Omitting the pictures, print every line below exactly as it stands.
──────── THE INPUT
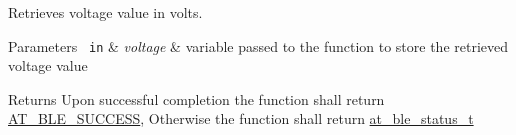 Retrieves voltage value in volts. 


\begin{DoxyParams}[1]{Parameters}
\mbox{\texttt{ in}}  & {\em voltage} & variable passed to the function to store the retrieved voltage value\\
\hline
\end{DoxyParams}
\begin{DoxyReturn}{Returns}
Upon successful completion the function shall return \mbox{\hyperlink{group__error__codes__group_gga3b1db9b95feb157b3c188ca27fe76988a7e3bfff5387331cd4f2c56cbcbbd7e19}{A\+T\+\_\+\+B\+L\+E\+\_\+\+S\+U\+C\+C\+E\+SS}}, Otherwise the function shall return \mbox{\hyperlink{at__ble__api_8h_ace24eb4e5ca3f325c663b809da5feb92}{at\+\_\+ble\+\_\+status\+\_\+t}} 
\end{DoxyReturn}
────────────────
▶ **ANSWER TO THIS PROBLEM**:
 Retrieves voltage value in volts. 


\begin{DoxyParams}[1]{Parameters}
\mbox{\texttt{ in}}  & {\em voltage} & variable passed to the function to store the retrieved voltage value\\
\hline
\end{DoxyParams}
\begin{DoxyReturn}{Returns}
Upon successful completion the function shall return \mbox{\hyperlink{group__error__codes__group_gga3b1db9b95feb157b3c188ca27fe76988a7e3bfff5387331cd4f2c56cbcbbd7e19}{A\+T\+\_\+\+B\+L\+E\+\_\+\+S\+U\+C\+C\+E\+SS}}, Otherwise the function shall return \mbox{\hyperlink{at__ble__api_8h_ace24eb4e5ca3f325c663b809da5feb92}{at\+\_\+ble\+\_\+status\+\_\+t}} 
\end{DoxyReturn}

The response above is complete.